The huge Executive Suite that hosted Southeast Asia Globe came in at 88 square metres – no mean feat in an increasingly cramped city-state where space is at a premium and hotel rooms usually reflect it. The large balcony overlooking the leafy residential neighbourhood of Tanglin keeps the feeling of space flowing even outside. The palette is kept to a refined combination of white, beige and brown, with occasional brass flourishes – combined with antique furniture, the suite’s sense of effortless elegance is complete. Finally, there are the small touches one might expect from a Four Seasons hotel that make all the difference in guests feeling truly pampered – from L’Occitane toiletries to daily fruit and snacks left on the living room’s coffee table.
Drinks to remember
The Regent is pretty openly pitched as just as much a drinking and dining destination as a hotel, and nowhere is this executed more perfectly than in its second-floor bar, Manhattan. Currently sitting pretty at number one on the respected Asia’s 50 Best Bars list, Manhattan is a titan of the regional bar scene. The entrance might as well be a portal into The Great Gatsby, where leather Chesterfield sofas and black marble play the supporting roles to the golden glow of the bar at the back of the room. The atmosphere is lively and fun rather than serious and sombre – a welcome change for a high-grade hotel bar. As expected, the drinks are imperious and include classics such as a silky, aged negroni and signature concoctions such as the Coal, a mighty blend of dark chocolate, dry curaçao and 12-year Bowmore single malt.

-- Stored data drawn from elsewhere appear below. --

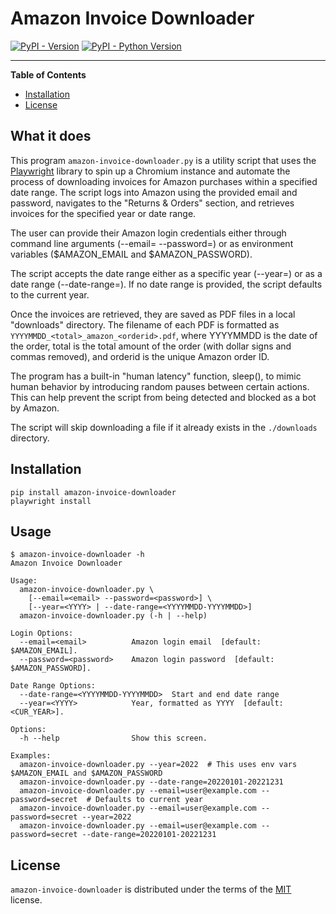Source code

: # Amazon Invoice Downloader

[![PyPI - Version](https://img.shields.io/pypi/v/amazon-invoice-downloader.svg)](https://pypi.org/project/amazon-invoice-downloader)
[![PyPI - Python Version](https://img.shields.io/pypi/pyversions/amazon-invoice-downloader.svg)](https://pypi.org/project/amazon-invoice-downloader)

-----

**Table of Contents**

- [Installation](#installation)
- [License](#license)

## What it does


This program `amazon-invoice-downloader.py` is a utility script that uses the [Playwright](https://playwright.dev/) library to spin up a Chromium instance and automate the process of downloading invoices for Amazon purchases within a specified date range. The script logs into Amazon using the provided email and password, navigates to the "Returns & Orders" section, and retrieves invoices for the specified year or date range.

The user can provide their Amazon login credentials either through command line arguments (--email=<email> --password=<password>) or as environment variables ($AMAZON_EMAIL and $AMAZON_PASSWORD).

The script accepts the date range either as a specific year (--year=<YYYY>) or as a date range (--date-range=<YYYYMMDD-YYYYMMDD>). If no date range is provided, the script defaults to the current year.

Once the invoices are retrieved, they are saved as PDF files in a local "downloads" directory. The filename of each PDF is formatted as `YYYYMMDD_<total>_amazon_<orderid>.pdf`, where YYYYMMDD is the date of the order, total is the total amount of the order (with dollar signs and commas removed), and orderid is the unique Amazon order ID.

The program has a built-in "human latency" function, sleep(), to mimic human behavior by introducing random pauses between certain actions. This can help prevent the script from being detected and blocked as a bot by Amazon.

The script will skip downloading a file if it already exists in the `./downloads` directory.

## Installation

```console
pip install amazon-invoice-downloader
playwright install
```

## Usage

```console
$ amazon-invoice-downloader -h
Amazon Invoice Downloader

Usage:
  amazon-invoice-downloader.py \
    [--email=<email> --password=<password>] \
    [--year=<YYYY> | --date-range=<YYYYMMDD-YYYYMMDD>]
  amazon-invoice-downloader.py (-h | --help)

Login Options:
  --email=<email>          Amazon login email  [default: $AMAZON_EMAIL].
  --password=<password>    Amazon login password  [default: $AMAZON_PASSWORD].

Date Range Options:
  --date-range=<YYYYMMDD-YYYYMMDD>  Start and end date range
  --year=<YYYY>            Year, formatted as YYYY  [default: <CUR_YEAR>].

Options:
  -h --help                Show this screen.

Examples:
  amazon-invoice-downloader.py --year=2022  # This uses env vars $AMAZON_EMAIL and $AMAZON_PASSWORD
  amazon-invoice-downloader.py --date-range=20220101-20221231
  amazon-invoice-downloader.py --email=user@example.com --password=secret  # Defaults to current year
  amazon-invoice-downloader.py --email=user@example.com --password=secret --year=2022
  amazon-invoice-downloader.py --email=user@example.com --password=secret --date-range=20220101-20221231
```


## License

`amazon-invoice-downloader` is distributed under the terms of the [MIT](https://spdx.org/licenses/MIT.html) license.
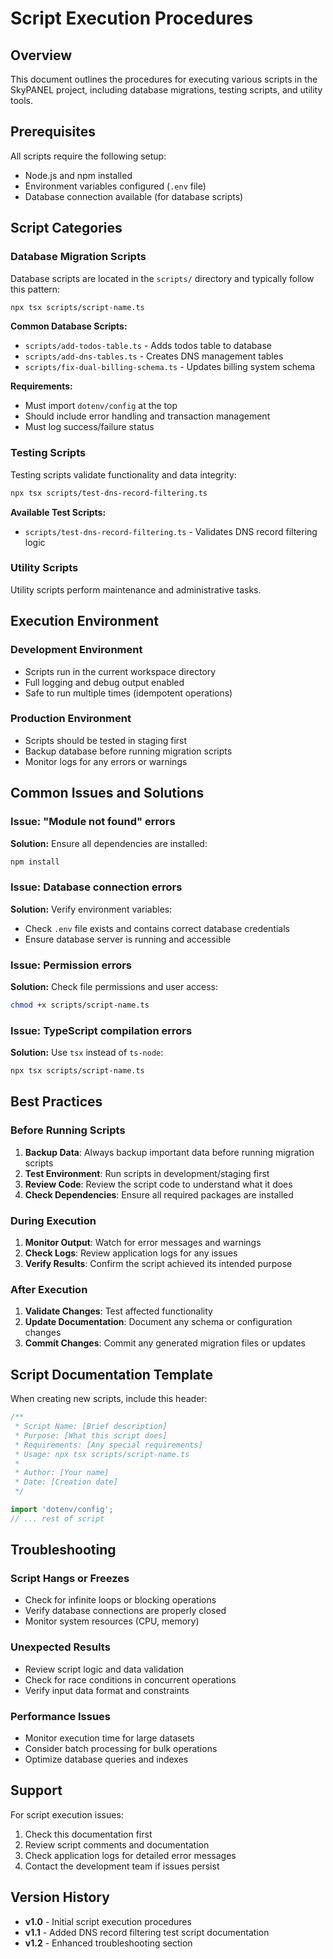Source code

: # Script Execution Procedures

## Overview

This document outlines the procedures for executing various scripts in the SkyPANEL project, including database migrations, testing scripts, and utility tools.

## Prerequisites

All scripts require the following setup:
- Node.js and npm installed
- Environment variables configured (`.env` file)
- Database connection available (for database scripts)

## Script Categories

### Database Migration Scripts

Database scripts are located in the `scripts/` directory and typically follow this pattern:

```bash
npx tsx scripts/script-name.ts
```

**Common Database Scripts:**
- `scripts/add-todos-table.ts` - Adds todos table to database
- `scripts/add-dns-tables.ts` - Creates DNS management tables
- `scripts/fix-dual-billing-schema.ts` - Updates billing system schema

**Requirements:**
- Must import `dotenv/config` at the top
- Should include error handling and transaction management
- Must log success/failure status

### Testing Scripts

Testing scripts validate functionality and data integrity:

```bash
npx tsx scripts/test-dns-record-filtering.ts
```

**Available Test Scripts:**
- `scripts/test-dns-record-filtering.ts` - Validates DNS record filtering logic

### Utility Scripts

Utility scripts perform maintenance and administrative tasks.

## Execution Environment

### Development Environment
- Scripts run in the current workspace directory
- Full logging and debug output enabled
- Safe to run multiple times (idempotent operations)

### Production Environment
- Scripts should be tested in staging first
- Backup database before running migration scripts
- Monitor logs for any errors or warnings

## Common Issues and Solutions

### Issue: "Module not found" errors
**Solution:** Ensure all dependencies are installed:
```bash
npm install
```

### Issue: Database connection errors
**Solution:** Verify environment variables:
- Check `.env` file exists and contains correct database credentials
- Ensure database server is running and accessible

### Issue: Permission errors
**Solution:** Check file permissions and user access:
```bash
chmod +x scripts/script-name.ts
```

### Issue: TypeScript compilation errors
**Solution:** Use `tsx` instead of `ts-node`:
```bash
npx tsx scripts/script-name.ts
```

## Best Practices

### Before Running Scripts
1. **Backup Data**: Always backup important data before running migration scripts
2. **Test Environment**: Run scripts in development/staging first
3. **Review Code**: Review the script code to understand what it does
4. **Check Dependencies**: Ensure all required packages are installed

### During Execution
1. **Monitor Output**: Watch for error messages and warnings
2. **Check Logs**: Review application logs for any issues
3. **Verify Results**: Confirm the script achieved its intended purpose

### After Execution
1. **Validate Changes**: Test affected functionality
2. **Update Documentation**: Document any schema or configuration changes
3. **Commit Changes**: Commit any generated migration files or updates

## Script Documentation Template

When creating new scripts, include this header:

```typescript
/**
 * Script Name: [Brief description]
 * Purpose: [What this script does]
 * Requirements: [Any special requirements]
 * Usage: npx tsx scripts/script-name.ts
 * 
 * Author: [Your name]
 * Date: [Creation date]
 */

import 'dotenv/config';
// ... rest of script
```

## Troubleshooting

### Script Hangs or Freezes
- Check for infinite loops or blocking operations
- Verify database connections are properly closed
- Monitor system resources (CPU, memory)

### Unexpected Results
- Review script logic and data validation
- Check for race conditions in concurrent operations
- Verify input data format and constraints

### Performance Issues
- Monitor execution time for large datasets
- Consider batch processing for bulk operations
- Optimize database queries and indexes

## Support

For script execution issues:
1. Check this documentation first
2. Review script comments and documentation
3. Check application logs for detailed error messages
4. Contact the development team if issues persist

## Version History

- **v1.0** - Initial script execution procedures
- **v1.1** - Added DNS record filtering test script documentation
- **v1.2** - Enhanced troubleshooting section

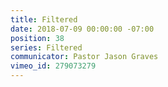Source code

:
 ```yaml
---
title: Filtered
date: 2018-07-09 00:00:00 -07:00
position: 38
series: Filtered
communicator: Pastor Jason Graves
vimeo_id: 279073279
---
```



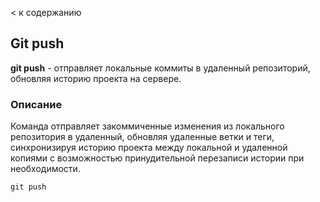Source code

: < к содержанию

## Git push

**git push** - отправляет локальные коммиты в удаленный репозиторий, обновляя историю проекта на сервере.

### Описание

Команда отправляет закоммиченные изменения из локального репозитория в удаленный, обновляя удаленные ветки и теги, синхронизируя историю проекта между локальной и удаленной копиями с возможностью принудительной перезаписи истории при необходимости.

```bash=
git push
```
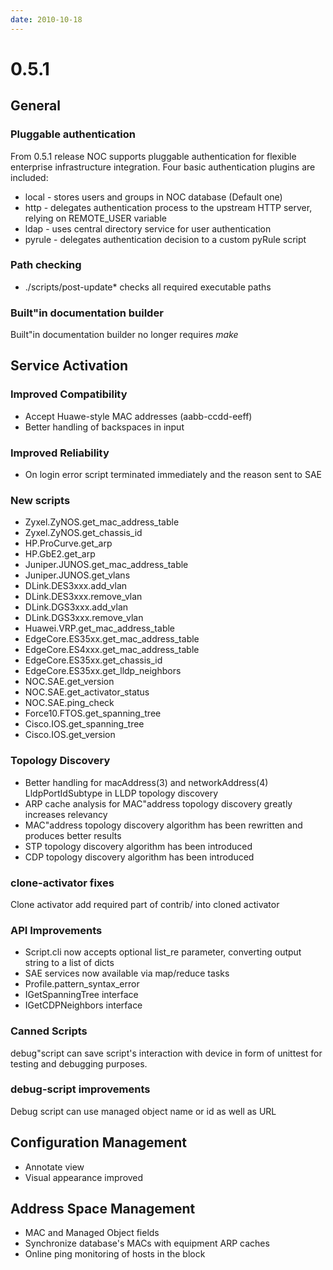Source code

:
 ```yaml
---
date: 2010-10-18
---
```


# 0.5.1

## General

### Pluggable authentication

From 0.5.1 release NOC supports pluggable authentication for flexible
enterprise infrastructure integration. Four basic authentication plugins
are included:

- local - stores users and groups in NOC database (Default one)
- http - delegates authentication process to the upstream HTTP server,
  relying on REMOTE_USER variable
- ldap - uses central directory service for user authentication
- pyrule - delegates authentication decision to a custom pyRule script

### Path checking

- ./scripts/post-update\* checks all required executable paths

### Built"in documentation builder

Built"in documentation builder no longer requires _make_

## Service Activation

### Improved Compatibility

- Accept Huawe-style MAC addresses (aabb-ccdd-eeff)
- Better handling of backspaces in input

### Improved Reliability

- On login error script terminated immediately and the reason sent to
  SAE

### New scripts

- Zyxel.ZyNOS.get_mac_address_table
- Zyxel.ZyNOS.get_chassis_id
- HP.ProCurve.get_arp
- HP.GbE2.get_arp
- Juniper.JUNOS.get_mac_address_table
- Juniper.JUNOS.get_vlans
- DLink.DES3xxx.add_vlan
- DLink.DES3xxx.remove_vlan
- DLink.DGS3xxx.add_vlan
- DLink.DGS3xxx.remove_vlan
- Huawei.VRP.get_mac_address_table
- EdgeCore.ES35xx.get_mac_address_table
- EdgeCore.ES4xxx.get_mac_address_table
- EdgeCore.ES35xx.get_chassis_id
- EdgeCore.ES35xx.get_lldp_neighbors
- NOC.SAE.get_version
- NOC.SAE.get_activator_status
- NOC.SAE.ping_check
- Force10.FTOS.get_spanning_tree
- Cisco.IOS.get_spanning_tree
- Cisco.IOS.get_version

### Topology Discovery

- Better handling for macAddress(3) and networkAddress(4)
  LldpPortIdSubtype in LLDP topology discovery
- ARP cache analysis for MAC"address topology discovery greatly
  increases relevancy
- MAC"address topology discovery algorithm has been rewritten and
  produces better results
- STP topology discovery algorithm has been introduced
- CDP topology discovery algorithm has been introduced

### clone-activator fixes

Clone activator add required part of contrib/ into cloned activator

### API Improvements

- Script.cli now accepts optional list_re parameter, converting
  output string to a list of dicts
- SAE services now available via map/reduce tasks
- Profile.pattern_syntax_error
- IGetSpanningTree interface
- IGetCDPNeighbors interface

### Canned Scripts

debug"script can save script's interaction with device in form of
unittest for testing and debugging purposes.

### debug-script improvements

Debug script can use managed object name or id as well as URL

## Configuration Management

- Annotate view
- Visual appearance improved

## Address Space Management

- MAC and Managed Object fields
- Synchronize database's MACs with equipment ARP caches
- Online ping monitoring of hosts in the block
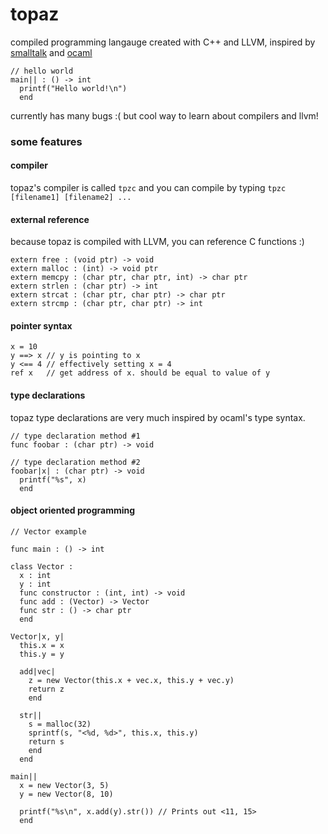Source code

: # topaz
compiled programming langauge created with C++ and LLVM, inspired by [smalltalk](https://en.wikipedia.org/wiki/Smalltalk) and [ocaml](https://en.wikipedia.org/wiki/OCaml)
```
// hello world
main|| : () -> int
  printf("Hello world!\n")
  end
```

currently has many bugs :( but cool way to learn about compilers and llvm!

### some features

#### compiler
topaz's compiler is called `tpzc` and you can compile by typing `tpzc [filename1] [filename2] ...`

#### external reference
because topaz is compiled with LLVM, you can reference C functions :)
```
extern free : (void ptr) -> void
extern malloc : (int) -> void ptr
extern memcpy : (char ptr, char ptr, int) -> char ptr
extern strlen : (char ptr) -> int
extern strcat : (char ptr, char ptr) -> char ptr
extern strcmp : (char ptr, char ptr) -> int
```

#### pointer syntax
```
x = 10
y ==> x // y is pointing to x
y <== 4 // effectively setting x = 4
ref x   // get address of x. should be equal to value of y
```

#### type declarations
topaz type declarations are very much inspired by ocaml's type syntax.
```
// type declaration method #1
func foobar : (char ptr) -> void

// type declaration method #2
foobar|x| : (char ptr) -> void
  printf("%s", x)
  end
```

#### object oriented programming
```
// Vector example

func main : () -> int

class Vector :
  x : int
  y : int
  func constructor : (int, int) -> void
  func add : (Vector) -> Vector
  func str : () -> char ptr
  end

Vector|x, y|
  this.x = x
  this.y = y

  add|vec|
    z = new Vector(this.x + vec.x, this.y + vec.y)
    return z
    end

  str||
    s = malloc(32)
    sprintf(s, "<%d, %d>", this.x, this.y)
    return s
    end
  end

main||
  x = new Vector(3, 5)
  y = new Vector(8, 10)
  
  printf("%s\n", x.add(y).str()) // Prints out <11, 15>
  end
```



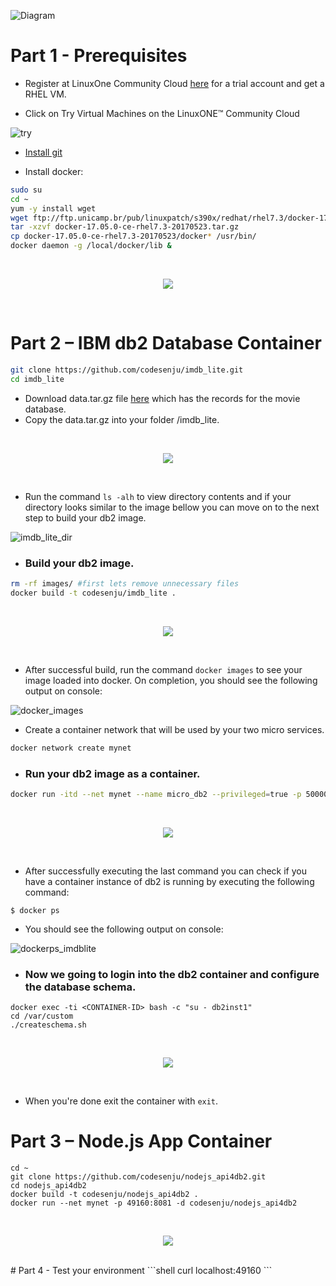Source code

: ![Diagram](images/overview.png)

# Part 1 - Prerequisites
* Register at LinuxOne Community Cloud  [here](https://developer.ibm.com/linuxone/) for a trial account and get a RHEL VM.

* Click on Try Virtual Machines on the LinuxONE™ Community Cloud

![try](images/try.png)

* [Install git](https://git-scm.com/downloads) 

* Install docker:
```bash
sudo su
cd ~
yum -y install wget
wget ftp://ftp.unicamp.br/pub/linuxpatch/s390x/redhat/rhel7.3/docker-17.05.0-ce-rhel7.3-20170523.tar.gz
tar -xzvf docker-17.05.0-ce-rhel7.3-20170523.tar.gz
cp docker-17.05.0-ce-rhel7.3-20170523/docker* /usr/bin/
docker daemon -g /local/docker/lib &
```
<br>
<p align="center">
  <img src="images/gifs/installingdocker.gif">
</p>
<br>

# Part 2 – IBM db2 Database Container
```bash
git clone https://github.com/codesenju/imdb_lite.git
cd imdb_lite 
```
* Download data.tar.gz file [here](https://mega.nz/#!BF0BRYAY!9vIGSwVtLU_FYtJf87WaxnAcrcaBHgJzDiGSInP359k) which has the records for the movie database.
* Copy the data.tar.gz into your folder /imdb_lite.
<br>
<p align="center">
  <img src="images/gifs/mega.gif">
</p>
<br>

* Run the command `` ls -alh `` to view directory contents and if your directory looks similar to the image bellow you can move on to the next step to build your db2 image.

![imdb_lite_dir](images/imdb_lite_dir.PNG)

* ### Build your db2 image.
```bash
rm -rf images/ #first lets remove unnecessary files
docker build -t codesenju/imdb_lite .
```
<br>
<p align="center">
  <img src="images/gifs/build.gif">
</p>
<br>

 - After successful build, run the command ``docker images`` to see your image loaded into docker. On completion, you should see the following output on console:

![docker_images](images/dockerimages.PNG)

* Create a container network that will be used by your two micro services.
```bash 
docker network create mynet
```
* ### Run your db2 image as a container.
```bash
docker run -itd --net mynet --name micro_db2 --privileged=true -p 50000:50000 -e LICENSE=accept -e DB2INST1_PASSWORD=db2admin -e DBNAME= -v /usr/src/app:/database codesenju/imdb_lite
```
<br>
<p align="center">
  <img src="images/gifs/run.gif">
</p>
<br>

  - After successfully executing the last command you can check if you have a container instance of db2 is running by executing the following command:
   
``$ docker ps ``

 - You should see the following output on console:
   
![dockerps_imdblite](images/ps.PNG)

* ### Now we going to login into the db2 container and configure the database schema.

```shell
docker exec -ti <CONTAINER-ID> bash -c "su - db2inst1"
cd /var/custom
./createschema.sh
```
<br>
<p align="center">
  <img src="images/gifs/runcontainer.gif">
</p>
<br>

 - When you're done exit the container with ``exit``.

# Part 3 – Node.js App Container 
```shell
cd ~
git clone https://github.com/codesenju/nodejs_api4db2.git
cd nodejs_api4db2
docker build -t codesenju/nodejs_api4db2 .
docker run --net mynet -p 49160:8081 -d codesenju/nodejs_api4db2
```
<br>
<p align="center">
  <img src="images/gifs/nodejs.gif">
</p>
<br>
# Part 4 - Test your environment
```shell
curl localhost:49160
```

One of the key spots in town that is keeping alive the Singaporean tradition of destination Chinese dining for family outings and special occasions, Summer Palace provides a platform for the creations of executive chef Liu Ching Hai. The restaurant’s recently awarded Michelin star was just reward for Liu’s eschewing of the painstaking plating and fusion fussiness of many modernist restaurants in favour of classic Cantonese cuisine and exquisite dim sum. We’d recommend chef Liu’s five-course tasting menu, which includes braised bean gluten and crab meat as well as the finest abalone we’ve ever tasted, served in a hearty eight treasures soup.